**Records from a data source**
============================================================

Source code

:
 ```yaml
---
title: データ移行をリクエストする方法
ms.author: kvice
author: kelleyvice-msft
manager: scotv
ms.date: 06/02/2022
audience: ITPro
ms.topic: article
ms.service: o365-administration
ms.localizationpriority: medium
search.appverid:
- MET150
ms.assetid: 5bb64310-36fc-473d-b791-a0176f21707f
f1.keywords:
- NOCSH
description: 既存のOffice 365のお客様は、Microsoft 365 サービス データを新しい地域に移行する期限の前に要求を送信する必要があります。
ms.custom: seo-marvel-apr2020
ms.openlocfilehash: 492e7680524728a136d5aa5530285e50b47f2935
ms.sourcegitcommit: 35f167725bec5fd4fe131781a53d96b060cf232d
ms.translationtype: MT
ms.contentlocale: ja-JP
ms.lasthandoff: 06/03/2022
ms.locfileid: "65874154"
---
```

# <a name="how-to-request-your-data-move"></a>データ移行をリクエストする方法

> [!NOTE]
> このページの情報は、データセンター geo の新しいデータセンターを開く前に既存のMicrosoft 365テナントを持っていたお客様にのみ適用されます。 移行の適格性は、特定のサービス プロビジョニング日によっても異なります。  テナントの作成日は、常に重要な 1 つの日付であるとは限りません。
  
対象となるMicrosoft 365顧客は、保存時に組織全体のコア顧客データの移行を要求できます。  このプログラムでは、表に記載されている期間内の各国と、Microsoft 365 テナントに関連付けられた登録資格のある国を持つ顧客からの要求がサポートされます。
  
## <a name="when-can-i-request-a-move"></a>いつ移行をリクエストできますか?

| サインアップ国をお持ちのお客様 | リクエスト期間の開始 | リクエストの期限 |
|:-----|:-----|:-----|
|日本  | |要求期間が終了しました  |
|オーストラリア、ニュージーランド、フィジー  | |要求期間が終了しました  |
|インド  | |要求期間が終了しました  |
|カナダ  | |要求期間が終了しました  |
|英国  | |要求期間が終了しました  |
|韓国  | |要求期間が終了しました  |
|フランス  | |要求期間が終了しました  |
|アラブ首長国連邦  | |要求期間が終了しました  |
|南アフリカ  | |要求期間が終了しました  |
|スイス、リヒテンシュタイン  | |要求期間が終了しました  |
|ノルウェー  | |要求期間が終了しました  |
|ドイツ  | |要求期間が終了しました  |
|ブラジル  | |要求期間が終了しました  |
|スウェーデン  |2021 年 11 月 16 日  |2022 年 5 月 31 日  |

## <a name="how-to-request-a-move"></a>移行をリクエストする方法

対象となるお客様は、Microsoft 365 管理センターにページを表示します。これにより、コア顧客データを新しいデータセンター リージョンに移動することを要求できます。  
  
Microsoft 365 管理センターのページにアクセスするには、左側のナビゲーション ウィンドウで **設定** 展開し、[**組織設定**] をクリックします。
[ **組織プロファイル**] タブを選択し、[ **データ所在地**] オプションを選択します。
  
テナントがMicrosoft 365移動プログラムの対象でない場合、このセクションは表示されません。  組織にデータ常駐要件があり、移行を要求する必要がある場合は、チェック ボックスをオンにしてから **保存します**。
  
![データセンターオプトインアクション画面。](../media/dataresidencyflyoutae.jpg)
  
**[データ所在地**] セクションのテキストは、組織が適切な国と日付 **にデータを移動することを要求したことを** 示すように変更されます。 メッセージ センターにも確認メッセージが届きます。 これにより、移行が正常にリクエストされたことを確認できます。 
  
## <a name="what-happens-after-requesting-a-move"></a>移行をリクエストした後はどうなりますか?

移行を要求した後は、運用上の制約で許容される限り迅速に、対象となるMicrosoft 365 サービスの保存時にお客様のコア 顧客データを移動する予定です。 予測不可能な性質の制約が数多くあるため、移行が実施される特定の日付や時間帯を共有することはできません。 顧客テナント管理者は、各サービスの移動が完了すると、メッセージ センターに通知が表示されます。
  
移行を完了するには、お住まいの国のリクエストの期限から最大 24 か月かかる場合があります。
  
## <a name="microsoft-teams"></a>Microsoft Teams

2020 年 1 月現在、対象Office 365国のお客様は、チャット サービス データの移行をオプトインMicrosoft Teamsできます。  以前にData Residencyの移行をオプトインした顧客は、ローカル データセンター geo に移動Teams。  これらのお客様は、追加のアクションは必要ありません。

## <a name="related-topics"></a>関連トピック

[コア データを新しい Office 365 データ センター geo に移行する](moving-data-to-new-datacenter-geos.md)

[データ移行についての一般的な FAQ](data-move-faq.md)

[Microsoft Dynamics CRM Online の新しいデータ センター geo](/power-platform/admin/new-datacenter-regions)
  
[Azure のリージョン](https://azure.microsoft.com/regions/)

============================================================

Print exactly the lines of the records from the one containing "[コア データを新しい Office" through the end, and nothing besides them.

[コア データを新しい Office 365 データ センター geo に移行する](moving-data-to-new-datacenter-geos.md)

[データ移行についての一般的な FAQ](data-move-faq.md)

[Microsoft Dynamics CRM Online の新しいデータ センター geo](/power-platform/admin/new-datacenter-regions)
  
[Azure のリージョン](https://azure.microsoft.com/regions/)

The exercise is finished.